Desembargador é condenado por venda de decisão judicial em São Francisco do Conde

Foto Rede Acontece

A venda de uma decisão judicial para livrar o ex-prefeito de São Francisco do Conde, na Região Metropolitana de Salvador, foi revelada pela reportagem do The Intercept Brasil, nesta segunda-feira (30). O site traz diversos casos sobre o lucrativo mercado de venda de sentenças envolvendo juízes e desembargadores, todos investigados pelo Conselho Nacional de Justiça (CNJ). Entre todos os casos analisados pela reportagem, a sentença mais cara foi cobrada pelo desembargador Rubem Dário Peregrino Cunha, do Tribunal de Justiça da Bahia (TJ-BA), R$ 400 mil. Em 2007, o então prefeito de São Francisco do Conde, Antônio Pascoal Batista (PDT), recorreu ao desembargador para ajudá-lo a se livrar de uma acusação de corrupção. Ele havia sido denunciado pelo Ministério Público da Bahia (MP-BA) por roubar cerca de R$ 1,5 milhão dos cofres da prefeitura e corria o risco de perder o cargo e ser preso.

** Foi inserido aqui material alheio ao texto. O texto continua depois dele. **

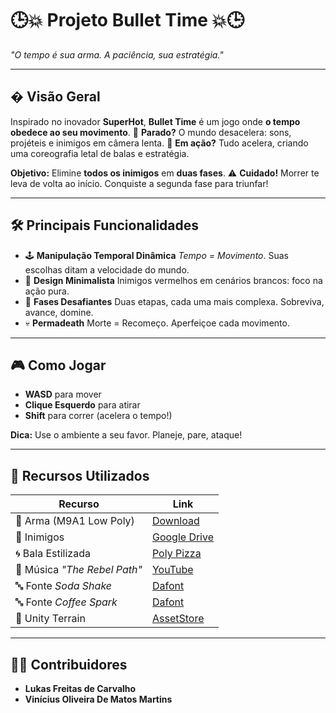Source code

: # 🕒💥 **Projeto Bullet Time** 💥🕒

*"O tempo é sua arma. A paciência, sua estratégia."*

---

## � **Visão Geral**
Inspirado no inovador **SuperHot**, **Bullet Time** é um jogo onde **o tempo obedece ao seu movimento**.
📌 **Parado?** O mundo desacelera: sons, projéteis e inimigos em câmera lenta.
📌 **Em ação?** Tudo acelera, criando uma coreografia letal de balas e estratégia.

**Objetivo:** Elimine **todos os inimigos** em **duas fases**.
⚠️ **Cuidado!** Morrer te leva de volta ao início. Conquiste a segunda fase para triunfar!

---

## 🛠 **Principais Funcionalidades**
- 🕹 **Manipulação Temporal Dinâmica**
  *Tempo = Movimento*. Suas escolhas ditam a velocidade do mundo.
- 🔴 **Design Minimalista**
  Inimigos vermelhos em cenários brancos: foco na ação pura.
- 🔄 **Fases Desafiantes**
  Duas etapas, cada uma mais complexa. Sobreviva, avance, domine.
- 💀 **Permadeath**
  Morte = Recomeço. Aperfeiçoe cada movimento.

---

## 🎮 **Como Jogar**
- **WASD** para mover
- **Clique Esquerdo** para atirar
- **Shift** para correr (acelera o tempo!)

**Dica:** Use o ambiente a seu favor. Planeje, pare, ataque!

---

## 🧩 **Recursos Utilizados**
| Recurso | Link |
|---------|------|
| 🔫 Arma (M9A1 Low Poly) | [Download](https://free3d.com/3d-model/m9a1---low-poly-model-505455.html) |
| 👤 Inimigos | [Google Drive](https://drive.google.com/file/d/1FnNEQDp4baNk16jvbWIHF0WTffgrU-Gd/view) |
| 🌀 Bala Estilizada | [Poly Pizza](https://poly.pizza/m/2_eJPKc_a_D) |
| 🎵 Música *"The Rebel Path"* | [YouTube](https://www.youtube.com/watch?v=bhF3O1xCBW4) |
| 🔤 Fonte *Soda Shake* | [Dafont](https://www.dafont.com/soda-shake.font?text=Bullet+Time) |
| 🔤 Fonte *Coffee Spark* | [Dafont](https://www.dafont.com/coffee-spark.font?text=press+any+button) |
| 🎨 Unity Terrain | [AssetStore](https://assetstore.unity.com/packages/3d/environments/unity-terrain-urp-demo-scene-213197) |

---

## 👤👤 **Contribuidores**
- **Lukas Freitas de Carvalho**
- **Vinícius Oliveira De Matos Martins**
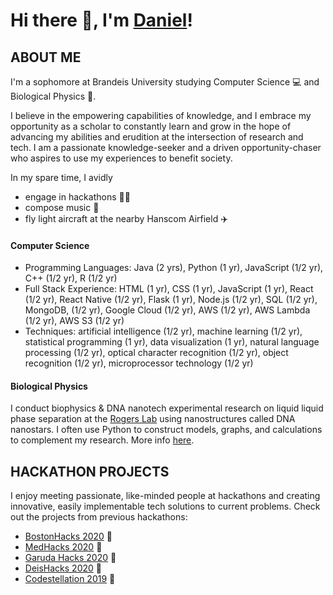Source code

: # Hi there 👋, I'm [Daniel](https://www.linkedin.com/in/danielhariyanto/)!

## ABOUT ME
I'm a sophomore at Brandeis University studying Computer Science 💻 and Biological Physics 🔬.

I believe in the empowering capabilities of knowledge, and I embrace my opportunity as a scholar to constantly learn and grow in the hope of advancing my abilities and erudition at the intersection of research and tech. I am a passionate knowledge-seeker and a driven opportunity-chaser who aspires to use my experiences to benefit society.

In my spare time, I avidly
- engage in hackathons 👨‍💻
- compose music 🎹
- fly light aircraft at the nearby Hanscom Airfield ✈️

#### Computer Science
- Programming Languages: Java (2 yrs), Python (1 yr), JavaScript (1/2 yr), C++ (1/2 yr), R (1/2 yr)
- Full Stack Experience: HTML (1 yr), CSS (1 yr), JavaScript (1 yr), React (1/2 yr), React Native (1/2 yr), Flask (1 yr), Node.js (1/2 yr), SQL (1/2 yr), MongoDB, (1/2 yr), Google Cloud (1/2 yr), AWS (1/2 yr), AWS Lambda (1/2 yr), AWS S3 (1/2 yr)
- Techniques: artificial intelligence (1/2 yr), machine learning (1/2 yr), statistical programming (1 yr), data visualization (1 yr), natural language processing (1/2 yr), optical character recognition (1/2 yr), object recognition (1/2 yr), microprocessor technology (1/2 yr)

#### Biological Physics
I conduct biophysics & DNA nanotech experimental research on liquid liquid phase separation at the [Rogers Lab](http://www.rogers-lab.com/) using nanostructures called DNA nanostars. I often use Python to construct models, graphs, and calculations to complement my research. More info [here](https://github.com/danielhariyanto/SummerResearch).

## HACKATHON PROJECTS
I enjoy meeting passionate, like-minded people at hackathons and creating innovative, easily implementable tech solutions to current problems. Check out the projects from previous hackathons:
- [BostonHacks 2020](https://devpost.com/software/corona-diaries) 🌆
- [MedHacks 2020](https://devpost.com/software/mobile-memories) 💉
- [Garuda Hacks 2020](https://devpost.com/software/optimaloc) 🦅
- [DeisHacks 2020](https://docs.google.com/presentation/d/1Czi1dbYC9WeTe2Apjs4FEQGBsBYgQ8jrTMSZpkKf1Q4/edit) 🏢
- [Codestellation 2019](https://devpost.com/software/modus-rjot30) 🌌
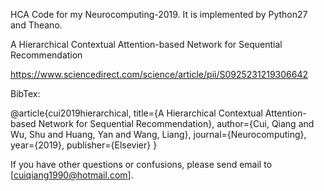 HCA
Code for my Neurocomputing-2019. It is implemented by Python27 and Theano.

A Hierarchical Contextual Attention-based Network for Sequential Recommendation

https://www.sciencedirect.com/science/article/pii/S0925231219306642

BibTex:

@article{cui2019hierarchical,
  title={A Hierarchical Contextual Attention-based Network for Sequential Recommendation},
  author={Cui, Qiang and Wu, Shu and Huang, Yan and Wang, Liang},
  journal={Neurocomputing},
  year={2019},
  publisher={Elsevier}
}

If you have other questions or confusions, please send email to [cuiqiang1990@hotmail.com].
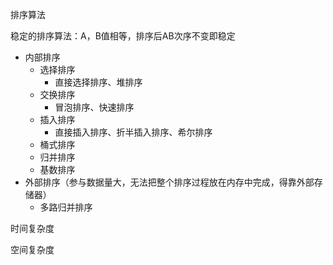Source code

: 排序算法

稳定的排序算法：A，B值相等，排序后AB次序不变即稳定

- 内部排序
  - 选择排序
    - 直接选择排序、堆排序
  - 交换排序
    - 冒泡排序、快速排序
  - 插入排序
    - 直接插入排序、折半插入排序、希尔排序
  - 桶式排序
  - 归并排序
  - 基数排序
- 外部排序（参与数据量大，无法把整个排序过程放在内存中完成，得靠外部存储器）
  - 多路归并排序



时间复杂度

空间复杂度

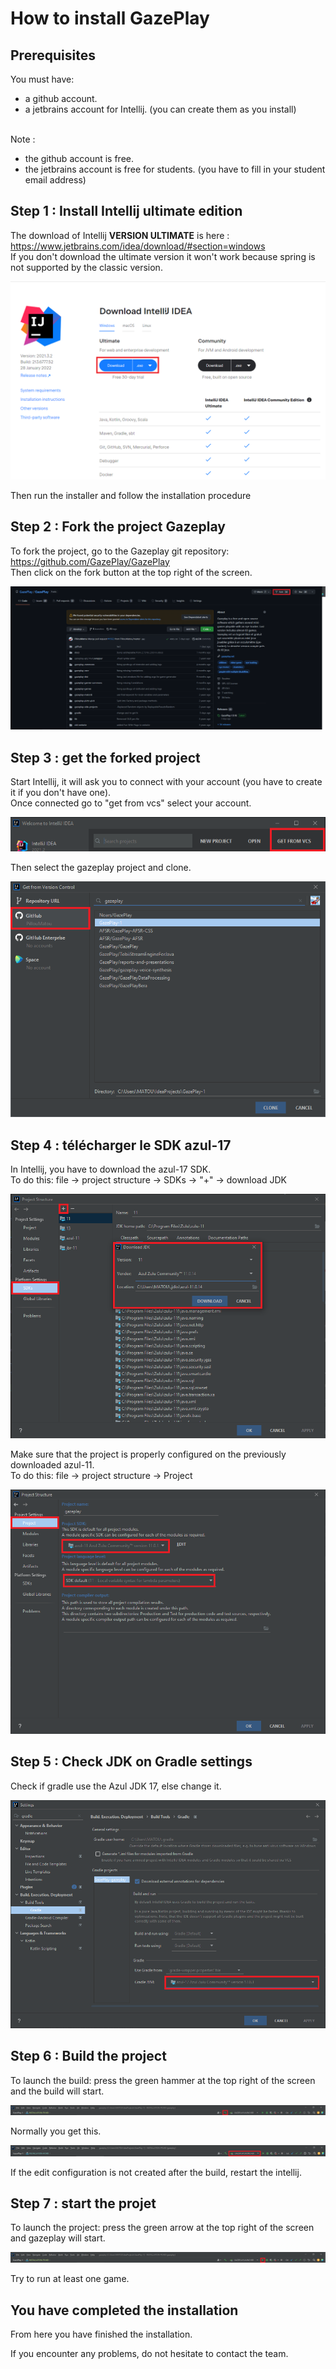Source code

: # How to install GazePlay

## Prerequisites

You must have:
* a github account.
* a jetbrains account for Intellij. (you can create them as you install)

<br>Note :
* the github account is free.
* the jetbrains account is free for students. (you have to fill in your student email address)

## Step 1 : Install Intellij ultimate edition

The download of Intellij **VERSION ULTIMATE** is here : https://www.jetbrains.com/idea/download/#section=windows
<br>
If you don't download the ultimate version it won't work because spring is not supported by the classic version.

![telechargement intellij](AssetsInstallation/DL-intellij-EN.png)

Then run the installer and follow the installation procedure

## Step 2 : Fork the project Gazeplay

To fork the project, go to the Gazeplay git repository: https://github.com/GazePlay/GazePlay
<br>
Then click on the fork button at the top right of the screen.

![fork](AssetsInstallation/fork.png)

## Step 3 : get the forked project

Start Intellij, it will ask you to connect with your account (you have to create it if you don't have one).
<br> Once connected go to "get from vcs" select your account.

![GetFromVCS](AssetsInstallation/GetFromVCS.png)

Then select the gazeplay project and clone.

![clone](AssetsInstallation/clone.png)

## Step 4 : télécharger le SDK azul-17

In Intellij, you have to download the azul-17 SDK.
<br>
To do this: file -> project structure -> SDKs -> "+" -> download JDK

![telechargement azul](AssetsInstallation/DL-azul-FR.png)

Make sure that the project is properly configured on the previously downloaded azul-11.
<br>
To do this: file -> project structure -> Project

![mise en place azul](AssetsInstallation/DL-setAzul.png)

## Step 5 : Check JDK on Gradle settings

Check if gradle use the Azul JDK 17, else change it.

![gradle settings](AssetsInstallation/gradleSettings.png)

## Step 6 : Build the project

To launch the build: press the green hammer at the top right of the screen and the build will start.

![build](AssetsInstallation/build.png)

Normally you get this.

![buildsuccessfull](AssetsInstallation/editconfig.png)

If the edit configuration is not created after the build, restart the intellij.

## Step 7 : start the projet

To launch the project: press the green arrow at the top right of the screen and gazeplay will start.

![run](AssetsInstallation/run.png)

Try to run at least one game.

## You have completed the installation

From here you have finished the installation.

If you encounter any problems, do not hesitate to contact the team.
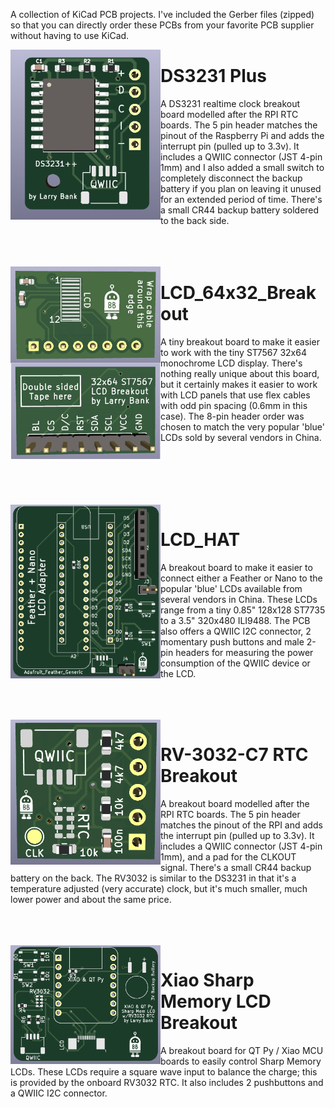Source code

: A collection of KiCad PCB projects. I've included the Gerber files (zipped) so that you can directly order these PCBs from your favorite PCB supplier without having to use KiCad.<br>


<img align="left" width="240" src="/images/ds3231.png" />

# DS3231 Plus 

A DS3231 realtime clock breakout board modelled after the RPI RTC boards. The 5 pin header matches the pinout of the Raspberry Pi and adds the interrupt pin (pulled up to 3.3v). It includes a QWIIC connector (JST 4-pin 1mm) and I also added a small switch to completely disconnect the backup battery if you plan on leaving it unused for an extended period of time. There's a small CR44 backup battery soldered to the back side.<br>
<br>
<br>
<br>

<img align="left" width="240" src="/images/lcd_64x32.png" />

# LCD_64x32_Breakout

A tiny breakout board to make it easier to work with the tiny ST7567 32x64 monochrome LCD display. There's nothing really unique about this board, but it certainly makes it easier to work with LCD panels that use flex cables with odd pin spacing (0.6mm in this case). The 8-pin header order was chosen to match the very popular 'blue' LCDs sold by several vendors in China.<br>

<br>
<br>
<br>
<br>
<br>

<img align="left" width="240" src="/images/lcd_hat.png" />

# LCD_HAT

A breakout board to make it easier to connect either a Feather or Nano to the popular 'blue' LCDs available from several vendors in China. These LCDs range from a tiny 0.85" 128x128 ST7735 to a 3.5" 320x480 ILI9488. The PCB also offers a QWIIC I2C connector, 2 momentary push buttons and male 2-pin headers for measuring the power consumption of the QWIIC device or the LCD.<br>

<br>
<br>
<br>

<img align="left" width="240" src="/images/rv3032.png" />

# RV-3032-C7 RTC Breakout

A breakout board modelled after the RPI RTC boards. The 5 pin header matches the pinout of the RPI and adds the interrupt pin (pulled up to 3.3v). It includes a QWIIC connector (JST 4-pin 1mm), and a pad for the CLKOUT signal. There's a small CR44 backup battery on the back. The RV3032 is similar to the DS3231 in that it's a temperature adjusted (very accurate) clock, but it's much smaller, much lower power and about the same price.<br>

<br>
<br>
<br>

<img align="left" width="240" src="/images/Xiao_Sharp_LCD.png" />

# Xiao Sharp Memory LCD Breakout

A breakout board for QT Py / Xiao MCU boards to easily control Sharp Memory LCDs. These LCDs require a square wave input to balance the charge; this is provided by the onboard RV3032 RTC. It also includes 2 pushbuttons and a QWIIC I2C connector.<br>


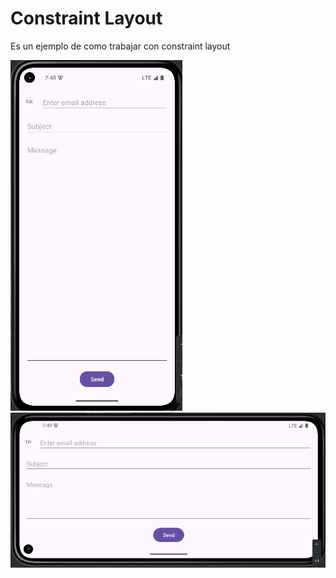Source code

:# Constraint Layout
Es un ejemplo de como trabajar con constraint layout

![imagen1](Img/img1.jpg.png)
![imagen2](Img/img2.jpg.png)
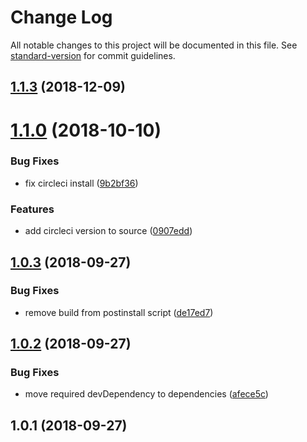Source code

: # Change Log

All notable changes to this project will be documented in this file. See [standard-version](https://github.com/conventional-changelog/standard-version) for commit guidelines.

## [1.1.3](https://github.com/psirenny/circleci-bin/compare/v1.1.2...v1.1.3) (2018-12-09)



<a name="1.1.0"></a>
# [1.1.0](https://github.com/psirenny/circleci-bin/compare/v1.0.3...v1.1.0) (2018-10-10)


### Bug Fixes

* fix circleci install ([9b2bf36](https://github.com/psirenny/circleci-bin/commit/9b2bf36))


### Features

* add circleci version to source ([0907edd](https://github.com/psirenny/circleci-bin/commit/0907edd))



<a name="1.0.3"></a>
## [1.0.3](https://github.com/psirenny/circleci-bin/compare/v1.0.2...v1.0.3) (2018-09-27)


### Bug Fixes

* remove build from postinstall script ([de17ed7](https://github.com/psirenny/circleci-bin/commit/de17ed7))



<a name="1.0.2"></a>
## [1.0.2](https://github.com/psirenny/circleci-bin/compare/v1.0.1...v1.0.2) (2018-09-27)


### Bug Fixes

* move required devDependency to dependencies ([afece5c](https://github.com/psirenny/circleci-bin/commit/afece5c))



<a name="1.0.1"></a>
## 1.0.1 (2018-09-27)
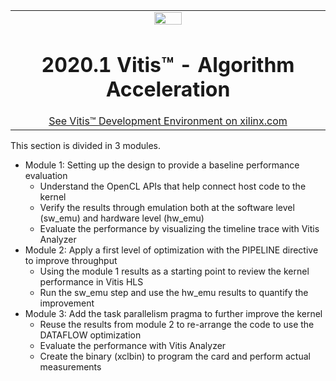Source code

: <table width="100%">
 <tr width="100%">
    <td align="center"><img src="https://www.xilinx.com/content/dam/xilinx/imgs/press/media-kits/corporate/xilinx-logo.png" width="30%"/><h1>2020.1 Vitis™ - Algorithm Acceleration</h1>
    <a href="https://www.xilinx.com/products/design-tools/vitis.html">See Vitis™ Development Environment on xilinx.com</a>
    </td>
 </tr>
</table>

This section is divided in 3 modules.
* Module 1: Setting up the design to provide a baseline performance evaluation
  + Understand the OpenCL APIs that help connect host code to the kernel
  + Verify the results through emulation both at the software level (sw_emu) and hardware level (hw_emu)
  + Evaluate the performance by visualizing the timeline trace with Vitis Analyzer
* Module 2: Apply a first level of optimization with the PIPELINE directive to improve throughput
  + Using the module 1 results as a starting point to review the kernel performance in Vitis HLS
  + Run the sw_emu step and use the hw_emu results to quantify the improvement 
* Module 3: Add the task parallelism pragma to further improve the kernel
  + Reuse the results from module 2 to re-arrange the code to use the DATAFLOW optimization
  + Evaluate the performance with Vitis Analyzer
  + Create the binary (xclbin) to program the card and perform actual measurements
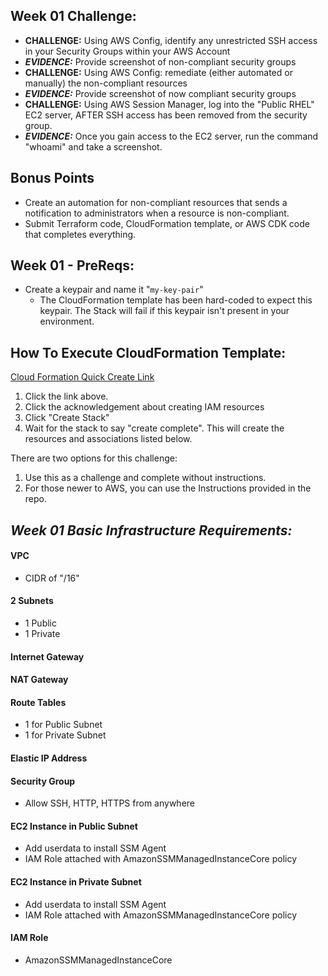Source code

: ## Week 01 Challenge: 
- **CHALLENGE:** Using AWS Config, identify any unrestricted SSH access in your Security Groups within your AWS Account
- ***EVIDENCE:*** Provide screenshot of non-compliant security groups
- **CHALLENGE:** Using AWS Config: remediate (either automated or manually) the non-compliant resources
- ***EVIDENCE:*** Provide screenshot of now compliant security groups
- **CHALLENGE:** Using AWS Session Manager, log into the "Public RHEL" EC2 server, AFTER SSH access has been removed from the security group. 
- ***EVIDENCE:*** Once you gain access to the EC2 server, run the command "whoami" and take a screenshot. 

## Bonus Points
- Create an automation for non-compliant resources that sends a notification to administrators when a resource is non-compliant. 
- Submit Terraform code, CloudFormation template, or AWS CDK code that completes everything. 

## Week 01 - PreReqs: 
- Create a keypair and name it "`my-key-pair`" 
  - The CloudFormation template has been hard-coded to expect this keypair. The Stack will fail if this keypair isn't present in your environment. 
    
## How To Execute CloudFormation Template:
[Cloud Formation Quick Create Link](https://us-east-1.console.aws.amazon.com/cloudformation/home?region=us-east-1#/stacks/create/review?templateURL=https://aws-security-labs.s3.amazonaws.com/week-01-template.yml&stackName=week-01-stack)
    
1) Click the link above. 
2) Click the acknowledgement about creating IAM resources
3) Click "Create Stack" 
4) Wait for the stack to say "create complete". This will create the resources and associations listed below. 

There are two options for this challenge: 
1) Use this as a challenge and complete without instructions. 
2) For those newer to AWS, you can use the Instructions provided in the repo. 


## *Week 01 Basic Infrastructure Requirements:*

#### **VPC**

* CIDR of "/16"

#### 2 Subnets

* 1 Public
* 1 Private

#### Internet Gateway

#### NAT Gateway

#### Route Tables

* 1 for Public Subnet
* 1 for Private Subnet

#### Elastic IP Address

#### Security Group

* Allow SSH, HTTP, HTTPS from anywhere

#### EC2 Instance in Public Subnet

* Add userdata to install SSM Agent
* IAM Role attached with AmazonSSMManagedInstanceCore policy

#### EC2 Instance in Private Subnet

* Add userdata to install SSM Agent
* IAM Role attached with AmazonSSMManagedInstanceCore policy
#### IAM Role
* AmazonSSMManagedInstanceCore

O processo foi parar no gabinete do desembargador Cunha, que, além do dinheiro, ainda pediu um cargo para a namorada do filho. Depois de ter pago cerca de R$ 300 mil em parcelas, o ex-prefeito enviou um funcionário da prefeitura com um gravador a um encontro com o filho do desembargador, o advogado Nizan Gomes Cunha Neto, que fazia a ponte entre eles. O servidor gravou a conversa com o advogado na hora em que entregava mais uma parcela de R$ 50 mil pela sentença. Foi o próprio ex-prefeito, de acordo com o processo no CNJ, que decidiu denunciar o desembargador ao Ministério Público, alegando que se sentiu coagido pela cobrança de um valor tão alto. O prefeito morreu em 2015, após uma cirurgia de câncer de próstata. O desembargador Cunha foi condenado em 2012. O processo contra Cunha correu paralelamente no Tribunal de Justiça da Bahia e no CNJ – enquanto o conselho optou por aposentá-lo, os colegas do tribunal baiano preferiram extinguir o caso. Só em junho deste ano, ele recebeu brutos R$ 45,7 mil como membro inativo do Tribunal de Justiça da Bahia.